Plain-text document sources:
_____

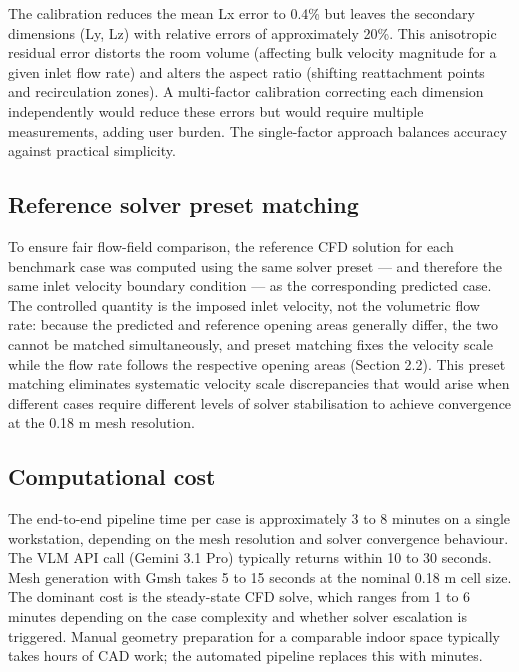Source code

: \documentclass[preprint,12pt,number]{elsarticle}
\begin{document}
The calibration reduces the mean Lx error to 0.4\% but leaves the secondary dimensions (Ly, Lz) with relative errors of approximately 20\%. This anisotropic residual error distorts the room volume (affecting bulk velocity magnitude for a given inlet flow rate) and alters the aspect ratio (shifting reattachment points and recirculation zones). A multi-factor calibration correcting each dimension independently would reduce these errors but would require multiple measurements, adding user burden. The single-factor approach balances accuracy against practical simplicity.

\subsection{Reference solver preset matching}
\label{sec:reference-solver-preset-matching}


To ensure fair flow-field comparison, the reference CFD solution for each benchmark case was computed using the same solver preset --- and therefore the same inlet velocity boundary condition --- as the corresponding predicted case. The controlled quantity is the imposed inlet velocity, not the volumetric flow rate: because the predicted and reference opening areas generally differ, the two cannot be matched simultaneously, and preset matching fixes the velocity scale while the flow rate follows the respective opening areas (Section 2.2). This preset matching eliminates systematic velocity scale discrepancies that would arise when different cases require different levels of solver stabilisation to achieve convergence at the 0.18 m mesh resolution.

\subsection{Computational cost}
\label{sec:computational-cost}


The end-to-end pipeline time per case is approximately 3 to 8 minutes on a single workstation, depending on the mesh resolution and solver convergence behaviour. The VLM API call (Gemini 3.1 Pro) typically returns within 10 to 30 seconds. Mesh generation with Gmsh takes 5 to 15 seconds at the nominal 0.18 m cell size. The dominant cost is the steady-state CFD solve, which ranges from 1 to 6 minutes depending on the case complexity and whether solver escalation is triggered. Manual geometry preparation for a comparable indoor space typically takes hours of CAD work; the automated pipeline replaces this with minutes.
\end{document}
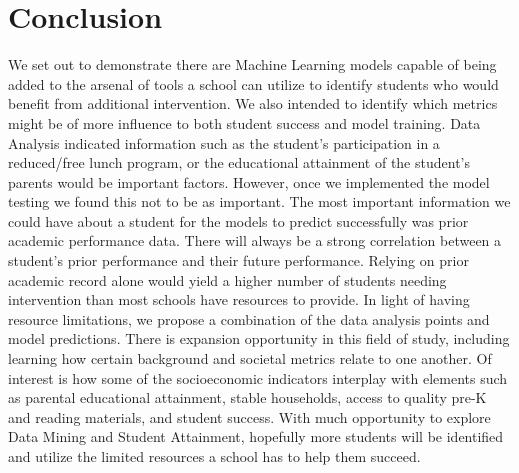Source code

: \documentclass[man,floatsintext]{apa6} %
\begin{document}
\section{Conclusion}
We set out to demonstrate there are Machine Learning models capable of being added to the arsenal of tools a school can utilize to identify students who would benefit from additional intervention. We also intended to identify which metrics might be of more influence to both student success and model training.
Data Analysis indicated information such as the student's participation in a reduced/free lunch program, or the educational attainment of the student's parents would be important factors.  However, once we implemented the model testing we found this not to be as important. The most important information we could have about a student for the models to predict successfully was prior academic performance data.
There will always be a strong correlation between a student's prior performance and their future performance. Relying on prior academic record alone would yield a higher number of students needing intervention than most schools have resources to provide. In light of having resource limitations, we propose a combination of the data analysis points and model predictions. There is expansion opportunity in this field of study, including learning how certain background and societal metrics relate to one another. Of interest is how some of the socioeconomic indicators interplay with elements such as parental educational attainment, stable households, access to quality pre-K and reading materials, and student success. 
With much opportunity to explore Data Mining and Student Attainment, hopefully more students will be identified and utilize the limited resources a school has to help them succeed. 

\end{document}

_____

Required action:
Using the data above, return every line that contains the string "documentclass".

Reply to the exercise:
: \documentclass[preprint,12pt,number]{elsarticle}
: \documentclass[man,floatsintext]{apa6} %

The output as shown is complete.